## TASK ITEM
Range to output from the entries below: the line containing "<title>簡単なクリックゲーム</title>" through the line containing "const target = document.getElementById('target');". Set it down exactly, ends included, nothing else.

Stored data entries
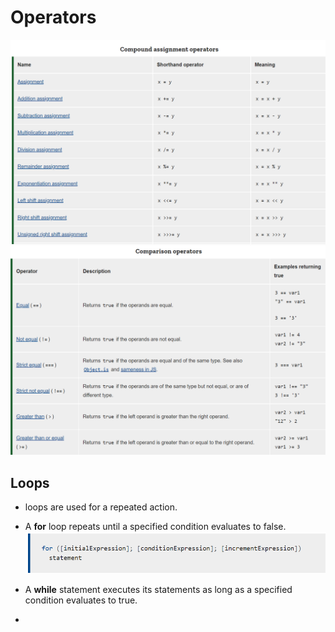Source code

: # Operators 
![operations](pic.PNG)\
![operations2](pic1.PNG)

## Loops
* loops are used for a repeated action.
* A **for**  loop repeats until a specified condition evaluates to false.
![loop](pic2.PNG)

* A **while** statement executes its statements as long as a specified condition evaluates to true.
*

--

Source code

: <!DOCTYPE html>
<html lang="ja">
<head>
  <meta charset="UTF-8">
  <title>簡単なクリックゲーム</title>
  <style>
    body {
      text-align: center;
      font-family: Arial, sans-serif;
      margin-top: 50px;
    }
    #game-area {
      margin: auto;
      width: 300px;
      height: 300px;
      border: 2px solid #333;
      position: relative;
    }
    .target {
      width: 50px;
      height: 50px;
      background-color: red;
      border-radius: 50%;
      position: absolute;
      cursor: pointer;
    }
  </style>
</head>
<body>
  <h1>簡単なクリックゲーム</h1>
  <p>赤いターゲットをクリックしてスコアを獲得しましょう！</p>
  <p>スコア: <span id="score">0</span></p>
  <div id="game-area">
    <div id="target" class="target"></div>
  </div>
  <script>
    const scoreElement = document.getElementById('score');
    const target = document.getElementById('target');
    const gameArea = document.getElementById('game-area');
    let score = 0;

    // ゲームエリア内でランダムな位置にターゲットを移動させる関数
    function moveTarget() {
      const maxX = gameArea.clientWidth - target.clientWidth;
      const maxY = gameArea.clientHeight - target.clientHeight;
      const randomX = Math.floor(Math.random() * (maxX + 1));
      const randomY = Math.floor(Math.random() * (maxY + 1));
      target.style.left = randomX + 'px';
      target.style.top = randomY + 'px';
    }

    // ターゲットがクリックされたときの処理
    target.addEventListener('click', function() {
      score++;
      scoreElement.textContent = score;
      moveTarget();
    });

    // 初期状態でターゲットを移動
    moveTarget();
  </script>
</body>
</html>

==

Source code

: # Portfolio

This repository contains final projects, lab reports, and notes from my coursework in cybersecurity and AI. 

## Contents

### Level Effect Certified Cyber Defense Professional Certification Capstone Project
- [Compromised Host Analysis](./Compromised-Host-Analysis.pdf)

## COMPLETED EXERCISE
  <title>簡単なクリックゲーム</title>
  <style>
    body {
      text-align: center;
      font-family: Arial, sans-serif;
      margin-top: 50px;
    }
    #game-area {
      margin: auto;
      width: 300px;
      height: 300px;
      border: 2px solid #333;
      position: relative;
    }
    .target {
      width: 50px;
      height: 50px;
      background-color: red;
      border-radius: 50%;
      position: absolute;
      cursor: pointer;
    }
  </style>
</head>
<body>
  <h1>簡単なクリックゲーム</h1>
  <p>赤いターゲットをクリックしてスコアを獲得しましょう！</p>
  <p>スコア: <span id="score">0</span></p>
  <div id="game-area">
    <div id="target" class="target"></div>
  </div>
  <script>
    const scoreElement = document.getElementById('score');
    const target = document.getElementById('target');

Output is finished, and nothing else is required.